_Your goal_: Copy out the material in full. Leave every line as it is.

----- Extracted information -----

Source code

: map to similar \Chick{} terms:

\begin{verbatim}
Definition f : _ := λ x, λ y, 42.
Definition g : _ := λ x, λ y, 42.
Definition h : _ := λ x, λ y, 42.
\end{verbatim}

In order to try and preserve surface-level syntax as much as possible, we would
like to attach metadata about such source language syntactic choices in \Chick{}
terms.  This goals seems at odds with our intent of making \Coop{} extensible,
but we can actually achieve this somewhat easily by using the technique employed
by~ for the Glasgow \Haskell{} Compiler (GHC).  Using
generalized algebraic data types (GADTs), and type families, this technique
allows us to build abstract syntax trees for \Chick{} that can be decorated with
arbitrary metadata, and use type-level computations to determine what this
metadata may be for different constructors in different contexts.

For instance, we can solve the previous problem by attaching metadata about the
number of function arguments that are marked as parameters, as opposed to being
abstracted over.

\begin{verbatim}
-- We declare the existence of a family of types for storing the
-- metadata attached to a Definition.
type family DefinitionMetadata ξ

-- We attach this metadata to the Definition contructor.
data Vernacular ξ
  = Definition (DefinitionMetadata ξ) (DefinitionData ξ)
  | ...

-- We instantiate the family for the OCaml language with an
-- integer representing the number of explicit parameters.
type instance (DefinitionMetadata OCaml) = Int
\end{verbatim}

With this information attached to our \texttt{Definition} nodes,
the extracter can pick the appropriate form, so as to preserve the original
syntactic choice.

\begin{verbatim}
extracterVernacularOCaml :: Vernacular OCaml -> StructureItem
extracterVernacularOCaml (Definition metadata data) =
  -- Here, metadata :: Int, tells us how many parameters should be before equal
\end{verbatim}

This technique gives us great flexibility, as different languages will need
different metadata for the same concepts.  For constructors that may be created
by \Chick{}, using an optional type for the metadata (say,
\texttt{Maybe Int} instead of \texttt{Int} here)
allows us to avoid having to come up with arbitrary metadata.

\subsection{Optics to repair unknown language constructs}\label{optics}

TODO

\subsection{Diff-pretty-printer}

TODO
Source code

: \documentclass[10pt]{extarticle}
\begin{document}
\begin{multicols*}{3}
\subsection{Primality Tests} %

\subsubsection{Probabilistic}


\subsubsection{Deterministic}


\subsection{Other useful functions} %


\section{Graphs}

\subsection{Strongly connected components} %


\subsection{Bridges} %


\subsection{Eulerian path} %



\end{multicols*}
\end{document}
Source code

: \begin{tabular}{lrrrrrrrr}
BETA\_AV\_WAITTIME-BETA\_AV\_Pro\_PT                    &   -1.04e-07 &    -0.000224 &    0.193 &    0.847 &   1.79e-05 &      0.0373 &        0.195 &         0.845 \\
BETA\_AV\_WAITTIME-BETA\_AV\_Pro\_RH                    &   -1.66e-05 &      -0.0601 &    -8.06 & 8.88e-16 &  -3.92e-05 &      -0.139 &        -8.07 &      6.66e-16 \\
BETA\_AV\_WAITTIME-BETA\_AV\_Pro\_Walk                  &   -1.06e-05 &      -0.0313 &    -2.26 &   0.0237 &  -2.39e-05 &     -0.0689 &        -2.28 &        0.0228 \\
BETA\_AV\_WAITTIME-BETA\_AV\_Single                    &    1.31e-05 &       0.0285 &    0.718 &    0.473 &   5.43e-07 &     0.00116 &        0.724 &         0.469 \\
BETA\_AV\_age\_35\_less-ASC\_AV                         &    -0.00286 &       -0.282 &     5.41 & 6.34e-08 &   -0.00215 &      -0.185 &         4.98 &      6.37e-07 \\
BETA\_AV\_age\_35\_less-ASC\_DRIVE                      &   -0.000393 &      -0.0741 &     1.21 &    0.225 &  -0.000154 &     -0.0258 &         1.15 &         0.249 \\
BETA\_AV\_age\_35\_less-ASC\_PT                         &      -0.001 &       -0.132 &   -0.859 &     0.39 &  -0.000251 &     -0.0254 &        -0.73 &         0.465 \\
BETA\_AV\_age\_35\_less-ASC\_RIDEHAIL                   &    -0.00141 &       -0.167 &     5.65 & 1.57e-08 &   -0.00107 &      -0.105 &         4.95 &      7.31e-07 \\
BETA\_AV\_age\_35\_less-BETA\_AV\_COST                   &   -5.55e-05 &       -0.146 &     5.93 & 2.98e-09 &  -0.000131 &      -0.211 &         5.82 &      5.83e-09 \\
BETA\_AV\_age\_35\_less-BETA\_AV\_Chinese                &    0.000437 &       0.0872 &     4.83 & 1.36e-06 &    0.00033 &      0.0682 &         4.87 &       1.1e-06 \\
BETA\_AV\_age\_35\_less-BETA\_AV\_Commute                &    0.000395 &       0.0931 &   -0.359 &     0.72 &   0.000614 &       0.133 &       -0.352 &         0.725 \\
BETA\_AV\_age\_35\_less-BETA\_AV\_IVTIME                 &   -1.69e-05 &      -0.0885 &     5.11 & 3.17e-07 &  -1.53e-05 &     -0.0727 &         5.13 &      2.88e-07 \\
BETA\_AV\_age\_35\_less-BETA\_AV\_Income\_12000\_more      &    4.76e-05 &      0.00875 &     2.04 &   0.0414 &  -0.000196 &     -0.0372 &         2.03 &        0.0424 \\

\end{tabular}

-----

_Answer area_:
Source code

: map to similar \Chick{} terms:

\begin{verbatim}
Definition f : _ := λ x, λ y, 42.
Definition g : _ := λ x, λ y, 42.
Definition h : _ := λ x, λ y, 42.
\end{verbatim}

In order to try and preserve surface-level syntax as much as possible, we would
like to attach metadata about such source language syntactic choices in \Chick{}
terms.  This goals seems at odds with our intent of making \Coop{} extensible,
but we can actually achieve this somewhat easily by using the technique employed
by~ for the Glasgow \Haskell{} Compiler (GHC).  Using
generalized algebraic data types (GADTs), and type families, this technique
allows us to build abstract syntax trees for \Chick{} that can be decorated with
arbitrary metadata, and use type-level computations to determine what this
metadata may be for different constructors in different contexts.

For instance, we can solve the previous problem by attaching metadata about the
number of function arguments that are marked as parameters, as opposed to being
abstracted over.

\begin{verbatim}
-- We declare the existence of a family of types for storing the
-- metadata attached to a Definition.
type family DefinitionMetadata ξ

-- We attach this metadata to the Definition contructor.
data Vernacular ξ
  = Definition (DefinitionMetadata ξ) (DefinitionData ξ)
  | ...

-- We instantiate the family for the OCaml language with an
-- integer representing the number of explicit parameters.
type instance (DefinitionMetadata OCaml) = Int
\end{verbatim}

With this information attached to our \texttt{Definition} nodes,
the extracter can pick the appropriate form, so as to preserve the original
syntactic choice.

\begin{verbatim}
extracterVernacularOCaml :: Vernacular OCaml -> StructureItem
extracterVernacularOCaml (Definition metadata data) =
  -- Here, metadata :: Int, tells us how many parameters should be before equal
\end{verbatim}

This technique gives us great flexibility, as different languages will need
different metadata for the same concepts.  For constructors that may be created
by \Chick{}, using an optional type for the metadata (say,
\texttt{Maybe Int} instead of \texttt{Int} here)
allows us to avoid having to come up with arbitrary metadata.

\subsection{Optics to repair unknown language constructs}\label{optics}

TODO

\subsection{Diff-pretty-printer}

TODO
Source code

: \documentclass[10pt]{extarticle}
\begin{document}
\begin{multicols*}{3}
\subsection{Primality Tests} %

\subsubsection{Probabilistic}


\subsubsection{Deterministic}


\subsection{Other useful functions} %


\section{Graphs}

\subsection{Strongly connected components} %


\subsection{Bridges} %


\subsection{Eulerian path} %



\end{multicols*}
\end{document}
Source code

: \begin{tabular}{lrrrrrrrr}
BETA\_AV\_WAITTIME-BETA\_AV\_Pro\_PT                    &   -1.04e-07 &    -0.000224 &    0.193 &    0.847 &   1.79e-05 &      0.0373 &        0.195 &         0.845 \\
BETA\_AV\_WAITTIME-BETA\_AV\_Pro\_RH                    &   -1.66e-05 &      -0.0601 &    -8.06 & 8.88e-16 &  -3.92e-05 &      -0.139 &        -8.07 &      6.66e-16 \\
BETA\_AV\_WAITTIME-BETA\_AV\_Pro\_Walk                  &   -1.06e-05 &      -0.0313 &    -2.26 &   0.0237 &  -2.39e-05 &     -0.0689 &        -2.28 &        0.0228 \\
BETA\_AV\_WAITTIME-BETA\_AV\_Single                    &    1.31e-05 &       0.0285 &    0.718 &    0.473 &   5.43e-07 &     0.00116 &        0.724 &         0.469 \\
BETA\_AV\_age\_35\_less-ASC\_AV                         &    -0.00286 &       -0.282 &     5.41 & 6.34e-08 &   -0.00215 &      -0.185 &         4.98 &      6.37e-07 \\
BETA\_AV\_age\_35\_less-ASC\_DRIVE                      &   -0.000393 &      -0.0741 &     1.21 &    0.225 &  -0.000154 &     -0.0258 &         1.15 &         0.249 \\
BETA\_AV\_age\_35\_less-ASC\_PT                         &      -0.001 &       -0.132 &   -0.859 &     0.39 &  -0.000251 &     -0.0254 &        -0.73 &         0.465 \\
BETA\_AV\_age\_35\_less-ASC\_RIDEHAIL                   &    -0.00141 &       -0.167 &     5.65 & 1.57e-08 &   -0.00107 &      -0.105 &         4.95 &      7.31e-07 \\
BETA\_AV\_age\_35\_less-BETA\_AV\_COST                   &   -5.55e-05 &       -0.146 &     5.93 & 2.98e-09 &  -0.000131 &      -0.211 &         5.82 &      5.83e-09 \\
BETA\_AV\_age\_35\_less-BETA\_AV\_Chinese                &    0.000437 &       0.0872 &     4.83 & 1.36e-06 &    0.00033 &      0.0682 &         4.87 &       1.1e-06 \\
BETA\_AV\_age\_35\_less-BETA\_AV\_Commute                &    0.000395 &       0.0931 &   -0.359 &     0.72 &   0.000614 &       0.133 &       -0.352 &         0.725 \\
BETA\_AV\_age\_35\_less-BETA\_AV\_IVTIME                 &   -1.69e-05 &      -0.0885 &     5.11 & 3.17e-07 &  -1.53e-05 &     -0.0727 &         5.13 &      2.88e-07 \\
BETA\_AV\_age\_35\_less-BETA\_AV\_Income\_12000\_more      &    4.76e-05 &      0.00875 &     2.04 &   0.0414 &  -0.000196 &     -0.0372 &         2.03 &        0.0424 \\

\end{tabular}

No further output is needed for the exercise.